WHAT NEEDS TO BE DONE
Once the pictures are set aside, transcribe the remaining data exactly.

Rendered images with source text
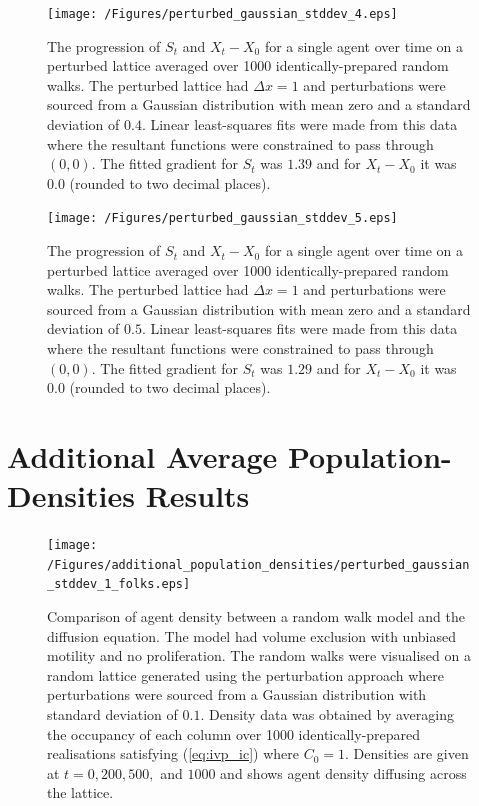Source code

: \documentclass[11pt,titlepage,a4paper]{article}
\begin{document}
\begin{appendix}
		\clearpage
		\begin{figure}[tbh]
			\centering
				\texttt{[image: /Figures/perturbed\_gaussian\_stddev\_4.eps]}
			\caption{The progression of $S_t$ and $X_t - X_0$ for a single agent over time on a perturbed lattice averaged over 1000 identically-prepared random walks. The perturbed lattice had $\Delta x = 1$ and perturbations were sourced from a Gaussian distribution with mean zero and a standard deviation of $0.4$. Linear least-squares fits were made from this data where the resultant functions were constrained to pass through $(0,0)$. The fitted gradient for $S_t$ was $1.39$ and for $X_t - X_0$ it was $0.0$ (rounded to two decimal places).}
			\label{fig:perturbed_gaussian_stddev_4}
		\end{figure}

		\clearpage
		\begin{figure}[tbh]
			\centering
				\texttt{[image: /Figures/perturbed\_gaussian\_stddev\_5.eps]}
			\caption{The progression of $S_t$ and $X_t - X_0$ for a single agent over time on a perturbed lattice averaged over 1000 identically-prepared random walks. The perturbed lattice had $\Delta x = 1$ and perturbations were sourced from a Gaussian distribution with mean zero and a standard deviation of $0.5$. Linear least-squares fits were made from this data where the resultant functions were constrained to pass through $(0,0)$. The fitted gradient for $S_t$ was $1.29$ and for $X_t - X_0$ it was $0.0$ (rounded to two decimal places).}
			\label{fig:perturbed_gaussian_stddev_5}
		\end{figure}

	\pagebreak
	\section{Additional Average Population-Densities Results}
	\label{appendix:populationdensities}
	\setcounter{figure}{0}

		\begin{figure}[tbh]
			\centering
				\texttt{[image: /Figures/additional\_population\_densities/perturbed\_gaussian\_stddev\_1\_folks.eps]}
			\caption{Comparison of agent density between a random walk model and the diffusion equation. The model had volume exclusion with unbiased motility and no proliferation. The random walks were visualised on a random lattice generated using the perturbation approach where perturbations were sourced from a Gaussian distribution with standard deviation of $0.1$. Density data was obtained by averaging the occupancy of each column over 1000 identically-prepared realisations satisfying (\ref{eq:ivp_ic}) where $C_0 = 1$. Densities are given at $t = 0, 200, 500,$ and $1000$ and shows agent density diffusing across the lattice.}
			\label{fig:perturbed_gaussian_stddev_1_folks}
		\end{figure}


\end{appendix}
\end{document}
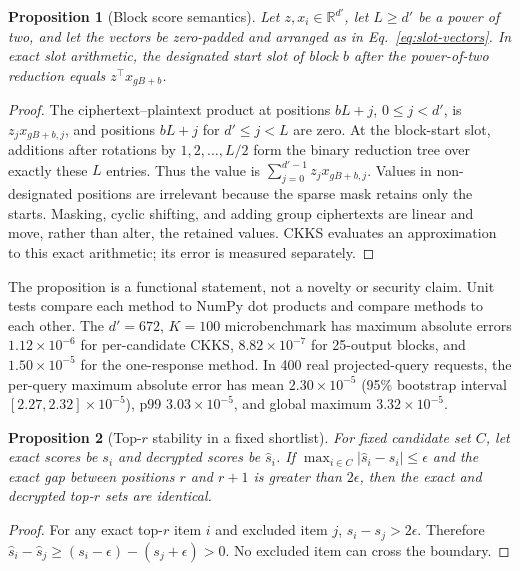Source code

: \documentclass[pdflatex,sn-basic,Numbered]{sn-jnl}
\newcommand{\R}{\mathbb{R}}
\theoremstyle{plain}
\newtheorem{proposition}{Proposition}
\begin{document}
\begin{proposition}[Block score semantics]\label{prop:block-score}
Let $z,x_i\in\R^{d'}$, let $L\geq d'$ be a power of two, and let the vectors be zero-padded and arranged as in Eq.~\eqref{eq:slot-vectors}. In exact slot arithmetic, the designated start slot of block $b$ after the power-of-two reduction equals $z^\top x_{gB+b}$.
\end{proposition}

\begin{proof}
The ciphertext--plaintext product at positions $bL+j$, $0\leq j<d'$, is $z_jx_{gB+b,j}$, and positions $bL+j$ for $d'\leq j<L$ are zero. At the block-start slot, additions after rotations by $1,2,\ldots,L/2$ form the binary reduction tree over exactly these $L$ entries. Thus the value is $\sum_{j=0}^{d'-1}z_jx_{gB+b,j}$. Values in non-designated positions are irrelevant because the sparse mask retains only the starts. Masking, cyclic shifting, and adding group ciphertexts are linear and move, rather than alter, the retained values. CKKS evaluates an approximation to this exact arithmetic; its error is measured separately.
\end{proof}

The proposition is a functional statement, not a novelty or security claim. Unit tests compare each method to NumPy dot products and compare methods to each other. The $d'=672$, $K=100$ microbenchmark has maximum absolute errors $1.12\times10^{-6}$ for per-candidate CKKS, $8.82\times10^{-7}$ for 25-output blocks, and $1.50\times10^{-5}$ for the one-response method. In 400 real projected-query requests, the per-query maximum absolute error has mean $2.30\times10^{-5}$ (95\% bootstrap interval $[2.27,2.32]\times10^{-5}$), p99 $3.03\times10^{-5}$, and global maximum $3.32\times10^{-5}$.

\begin{proposition}[Top-$r$ stability in a fixed shortlist]\label{prop:ranking}
For fixed candidate set $C$, let exact scores be $s_i$ and decrypted scores be $\hat s_i$. If $\max_{i\in C}|\hat s_i-s_i|\leq\epsilon$ and the exact gap between positions $r$ and $r+1$ is greater than $2\epsilon$, then the exact and decrypted top-$r$ sets are identical.
\end{proposition}

\begin{proof}
For any exact top-$r$ item $i$ and excluded item $j$, $s_i-s_j>2\epsilon$. Therefore $\hat s_i-\hat s_j\geq(s_i-\epsilon)-(s_j+\epsilon)>0$. No excluded item can cross the boundary.
\end{proof}
\end{document}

RESULT OF THIS TASK
Source code

: \documentclass[11pt,titlepage,a4paper]{article}
\begin{document}
\begin{appendix}
		\clearpage
		\begin{figure}[tbh]
			\centering
				\texttt{[image: /Figures/perturbed\_gaussian\_stddev\_4.eps]}
			\caption{The progression of $S_t$ and $X_t - X_0$ for a single agent over time on a perturbed lattice averaged over 1000 identically-prepared random walks. The perturbed lattice had $\Delta x = 1$ and perturbations were sourced from a Gaussian distribution with mean zero and a standard deviation of $0.4$. Linear least-squares fits were made from this data where the resultant functions were constrained to pass through $(0,0)$. The fitted gradient for $S_t$ was $1.39$ and for $X_t - X_0$ it was $0.0$ (rounded to two decimal places).}
			\label{fig:perturbed_gaussian_stddev_4}
		\end{figure}

		\clearpage
		\begin{figure}[tbh]
			\centering
				\texttt{[image: /Figures/perturbed\_gaussian\_stddev\_5.eps]}
			\caption{The progression of $S_t$ and $X_t - X_0$ for a single agent over time on a perturbed lattice averaged over 1000 identically-prepared random walks. The perturbed lattice had $\Delta x = 1$ and perturbations were sourced from a Gaussian distribution with mean zero and a standard deviation of $0.5$. Linear least-squares fits were made from this data where the resultant functions were constrained to pass through $(0,0)$. The fitted gradient for $S_t$ was $1.29$ and for $X_t - X_0$ it was $0.0$ (rounded to two decimal places).}
			\label{fig:perturbed_gaussian_stddev_5}
		\end{figure}

	\pagebreak
	\section{Additional Average Population-Densities Results}
	\label{appendix:populationdensities}
	\setcounter{figure}{0}

		\begin{figure}[tbh]
			\centering
				\texttt{[image: /Figures/additional\_population\_densities/perturbed\_gaussian\_stddev\_1\_folks.eps]}
			\caption{Comparison of agent density between a random walk model and the diffusion equation. The model had volume exclusion with unbiased motility and no proliferation. The random walks were visualised on a random lattice generated using the perturbation approach where perturbations were sourced from a Gaussian distribution with standard deviation of $0.1$. Density data was obtained by averaging the occupancy of each column over 1000 identically-prepared realisations satisfying (\ref{eq:ivp_ic}) where $C_0 = 1$. Densities are given at $t = 0, 200, 500,$ and $1000$ and shows agent density diffusing across the lattice.}
			\label{fig:perturbed_gaussian_stddev_1_folks}
		\end{figure}


\end{appendix}
\end{document}
Source code

: \documentclass[pdflatex,sn-basic,Numbered]{sn-jnl}
\newcommand{\R}{\mathbb{R}}
\theoremstyle{plain}
\newtheorem{proposition}{Proposition}
\begin{document}
\begin{proposition}[Block score semantics]\label{prop:block-score}
Let $z,x_i\in\R^{d'}$, let $L\geq d'$ be a power of two, and let the vectors be zero-padded and arranged as in Eq.~\eqref{eq:slot-vectors}. In exact slot arithmetic, the designated start slot of block $b$ after the power-of-two reduction equals $z^\top x_{gB+b}$.
\end{proposition}

\begin{proof}
The ciphertext--plaintext product at positions $bL+j$, $0\leq j<d'$, is $z_jx_{gB+b,j}$, and positions $bL+j$ for $d'\leq j<L$ are zero. At the block-start slot, additions after rotations by $1,2,\ldots,L/2$ form the binary reduction tree over exactly these $L$ entries. Thus the value is $\sum_{j=0}^{d'-1}z_jx_{gB+b,j}$. Values in non-designated positions are irrelevant because the sparse mask retains only the starts. Masking, cyclic shifting, and adding group ciphertexts are linear and move, rather than alter, the retained values. CKKS evaluates an approximation to this exact arithmetic; its error is measured separately.
\end{proof}

The proposition is a functional statement, not a novelty or security claim. Unit tests compare each method to NumPy dot products and compare methods to each other. The $d'=672$, $K=100$ microbenchmark has maximum absolute errors $1.12\times10^{-6}$ for per-candidate CKKS, $8.82\times10^{-7}$ for 25-output blocks, and $1.50\times10^{-5}$ for the one-response method. In 400 real projected-query requests, the per-query maximum absolute error has mean $2.30\times10^{-5}$ (95\% bootstrap interval $[2.27,2.32]\times10^{-5}$), p99 $3.03\times10^{-5}$, and global maximum $3.32\times10^{-5}$.

\begin{proposition}[Top-$r$ stability in a fixed shortlist]\label{prop:ranking}
For fixed candidate set $C$, let exact scores be $s_i$ and decrypted scores be $\hat s_i$. If $\max_{i\in C}|\hat s_i-s_i|\leq\epsilon$ and the exact gap between positions $r$ and $r+1$ is greater than $2\epsilon$, then the exact and decrypted top-$r$ sets are identical.
\end{proposition}

\begin{proof}
For any exact top-$r$ item $i$ and excluded item $j$, $s_i-s_j>2\epsilon$. Therefore $\hat s_i-\hat s_j\geq(s_i-\epsilon)-(s_j+\epsilon)>0$. No excluded item can cross the boundary.
\end{proof}
\end{document}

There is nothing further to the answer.